Felton conducted the research twice with two different sets of data. The first, “Web-based Student Evaluation of Professors: The Relation Between Perceived Quality, Easiness and Sexiness,” looked at only 3,190 professors with at least 10 student posts at 25 universities. The second, “Attractiveness, Easiness, and Other Issues: Student Evaluations of Professors on RateMyProfessor.com,” looked at 6,852 faculty members of various universities. In the second test, Felton found a higher correlation between quality and “hotness.”
He believes that attractive professors are more privileged in their ratings than their average looking counterparts. He says students will either let the attractive professor’s mistakes and flaws go unnoticed because his or her looks suggest they can do no wrong, or they give the instructor a higher rating than was deserved because of their looks.
“For the most part, they still have to do a good job,” Felton said. “If they are really attractive and they are just awful in the classroom, you know, they could still get low scores, but they kind of get the benefit of the doubt.”
Special education major Jessica Grant took a math class with an attractive male professor. She said that she found him to be one of the best math professors.
“I don’t know if it was because he was attractive, but I did a lot better in that class than other math classes I’ve taken. He might have just been a good teacher as well, but it didn’t hurt,” Grant said.

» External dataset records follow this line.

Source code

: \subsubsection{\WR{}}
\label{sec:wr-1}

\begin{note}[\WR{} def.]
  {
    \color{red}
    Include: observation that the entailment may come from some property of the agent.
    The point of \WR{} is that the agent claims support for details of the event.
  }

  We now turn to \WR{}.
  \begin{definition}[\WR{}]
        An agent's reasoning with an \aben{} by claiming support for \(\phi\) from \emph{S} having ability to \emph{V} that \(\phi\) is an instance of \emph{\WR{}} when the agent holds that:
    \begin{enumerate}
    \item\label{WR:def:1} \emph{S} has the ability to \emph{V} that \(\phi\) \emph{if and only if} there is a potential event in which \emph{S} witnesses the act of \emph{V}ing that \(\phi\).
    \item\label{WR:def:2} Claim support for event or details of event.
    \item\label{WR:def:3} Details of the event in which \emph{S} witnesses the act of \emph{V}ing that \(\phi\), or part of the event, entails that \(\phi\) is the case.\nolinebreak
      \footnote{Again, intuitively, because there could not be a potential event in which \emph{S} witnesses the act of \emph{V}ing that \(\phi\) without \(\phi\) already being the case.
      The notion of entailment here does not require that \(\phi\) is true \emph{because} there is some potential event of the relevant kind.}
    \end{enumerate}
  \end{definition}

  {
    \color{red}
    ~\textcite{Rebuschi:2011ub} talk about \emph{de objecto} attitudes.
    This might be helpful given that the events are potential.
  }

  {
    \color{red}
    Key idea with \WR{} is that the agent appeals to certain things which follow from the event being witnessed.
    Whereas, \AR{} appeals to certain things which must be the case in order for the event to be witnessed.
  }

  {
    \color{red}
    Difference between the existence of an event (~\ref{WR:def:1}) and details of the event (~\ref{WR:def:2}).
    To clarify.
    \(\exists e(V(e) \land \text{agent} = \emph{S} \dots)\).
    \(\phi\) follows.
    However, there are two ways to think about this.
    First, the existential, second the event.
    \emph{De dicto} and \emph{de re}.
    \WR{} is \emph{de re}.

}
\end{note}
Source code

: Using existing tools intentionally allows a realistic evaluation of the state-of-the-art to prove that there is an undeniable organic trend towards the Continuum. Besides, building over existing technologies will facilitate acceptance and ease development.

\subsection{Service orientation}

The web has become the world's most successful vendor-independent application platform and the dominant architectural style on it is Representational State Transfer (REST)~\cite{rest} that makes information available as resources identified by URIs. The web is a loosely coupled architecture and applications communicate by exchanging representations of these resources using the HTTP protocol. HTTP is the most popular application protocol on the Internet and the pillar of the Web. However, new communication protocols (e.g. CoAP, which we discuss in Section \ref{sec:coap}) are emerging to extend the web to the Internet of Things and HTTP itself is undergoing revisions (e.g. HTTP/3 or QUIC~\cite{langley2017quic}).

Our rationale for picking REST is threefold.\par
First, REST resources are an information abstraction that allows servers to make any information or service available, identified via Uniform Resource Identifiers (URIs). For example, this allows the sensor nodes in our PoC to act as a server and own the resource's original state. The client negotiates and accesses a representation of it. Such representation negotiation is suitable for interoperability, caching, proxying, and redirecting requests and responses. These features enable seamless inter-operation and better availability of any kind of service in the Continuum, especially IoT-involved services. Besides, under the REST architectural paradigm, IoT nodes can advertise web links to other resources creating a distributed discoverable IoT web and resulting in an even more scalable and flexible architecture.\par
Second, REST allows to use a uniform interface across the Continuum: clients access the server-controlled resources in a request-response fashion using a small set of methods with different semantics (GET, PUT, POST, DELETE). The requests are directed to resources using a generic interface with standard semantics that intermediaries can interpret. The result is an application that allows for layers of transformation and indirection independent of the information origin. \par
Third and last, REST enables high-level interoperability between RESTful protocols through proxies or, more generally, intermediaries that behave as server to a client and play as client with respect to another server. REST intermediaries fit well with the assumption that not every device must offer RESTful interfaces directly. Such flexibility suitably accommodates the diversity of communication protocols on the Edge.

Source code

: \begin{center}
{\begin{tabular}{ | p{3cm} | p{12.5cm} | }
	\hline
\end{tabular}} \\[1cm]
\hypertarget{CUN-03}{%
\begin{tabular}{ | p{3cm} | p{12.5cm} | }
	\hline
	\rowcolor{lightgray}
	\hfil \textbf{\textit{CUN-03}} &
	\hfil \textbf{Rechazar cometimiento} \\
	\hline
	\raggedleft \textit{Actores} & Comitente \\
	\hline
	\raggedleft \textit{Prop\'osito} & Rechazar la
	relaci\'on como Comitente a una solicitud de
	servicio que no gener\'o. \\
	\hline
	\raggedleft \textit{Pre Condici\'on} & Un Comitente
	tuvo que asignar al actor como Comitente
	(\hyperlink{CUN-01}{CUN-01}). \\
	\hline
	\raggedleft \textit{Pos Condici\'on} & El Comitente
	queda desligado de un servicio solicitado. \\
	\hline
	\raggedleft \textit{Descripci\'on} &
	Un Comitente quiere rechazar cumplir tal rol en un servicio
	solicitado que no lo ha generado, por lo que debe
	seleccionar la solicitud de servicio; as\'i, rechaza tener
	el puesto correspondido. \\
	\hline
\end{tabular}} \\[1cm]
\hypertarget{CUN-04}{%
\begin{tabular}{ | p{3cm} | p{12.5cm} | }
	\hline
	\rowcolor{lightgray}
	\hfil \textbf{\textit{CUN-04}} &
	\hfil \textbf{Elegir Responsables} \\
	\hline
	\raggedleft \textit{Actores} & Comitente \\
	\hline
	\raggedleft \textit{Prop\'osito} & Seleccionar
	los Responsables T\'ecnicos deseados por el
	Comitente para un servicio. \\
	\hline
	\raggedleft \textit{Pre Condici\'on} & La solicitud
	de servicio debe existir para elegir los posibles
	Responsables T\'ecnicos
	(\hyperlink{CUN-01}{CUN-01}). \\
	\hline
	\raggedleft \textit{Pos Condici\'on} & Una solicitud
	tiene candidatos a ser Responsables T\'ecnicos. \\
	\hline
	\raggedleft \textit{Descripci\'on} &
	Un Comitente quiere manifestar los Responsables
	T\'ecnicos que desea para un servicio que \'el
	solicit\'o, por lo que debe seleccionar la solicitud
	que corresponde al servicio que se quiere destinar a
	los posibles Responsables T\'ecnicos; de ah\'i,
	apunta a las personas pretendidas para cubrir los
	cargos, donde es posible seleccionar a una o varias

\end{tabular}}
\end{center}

Sophomore Adrian Bowles had the opposite experience. He took Math 126R with Annalee Gomm who no longer works at the university. He said that Gomm was very pretty, and students gave her an overall quality of 4.5 on the website. He and his friends thought it was going to be a great semester.
“She was an all right professor, but I just didn’t think she was that good,” Bowles said. “She didn’t have that one-on-one connection that students needed. On Rate My Professor, [former students] overlooked either what they said or they gave her a good recommendation, a good scale I guess, because she’s hot.”
Professor Adrienne Petersen had no idea that she was a popular, attractive math professor on the website in the eyes of her previous students. She had a little difficulty understanding her flaming hotness rating since she was pregnant last semester. She thinks that it might have to do with the fact that students are forced to pay close attention to her during lecture.
“I guess that teaching math is probably somewhat of a situational hotness, because if you saw me out on the street, you can say ‘Oh yeah, she’s attractive, whatever,’ but as soon as you put me in a position that has very few females to begin with, and then very few attractive females that aren’t the nerdy stereotype, maybe my chili pepper rating gets a little bit bumped up by that position,” Petersen said.
Professor Daniel Fred recently found out that he was ranked a “hot” professor on the site. He treats his attractive rating as just another compliment.
“I absolutely love teaching, and I love this subject so I hope people like the class because of the quality and experience,” Fred said. “It’s actually disappointing on some level to see the rate my prof. That’s not what I want my class to be known for.”
Like Felton’s study proved, some students will continue to be influenced by Rate My Professor’s chili pepper ratings when choosing new professors for the upcoming semester.
This semester, freshman Vincent Rivera was unable to get into any classes with chili pepper earning professors and he is going to try not to waste time next fall.
“If I need a class, and I see a professor with a chili pepper teaching that class, I’m going to try and get into that class,” Rivera said. “I’m not even going to read their comments or even the professor’s rebuttal. I’m pretty much set that that will work till it doesn’t work, then I will have to change my system somehow.”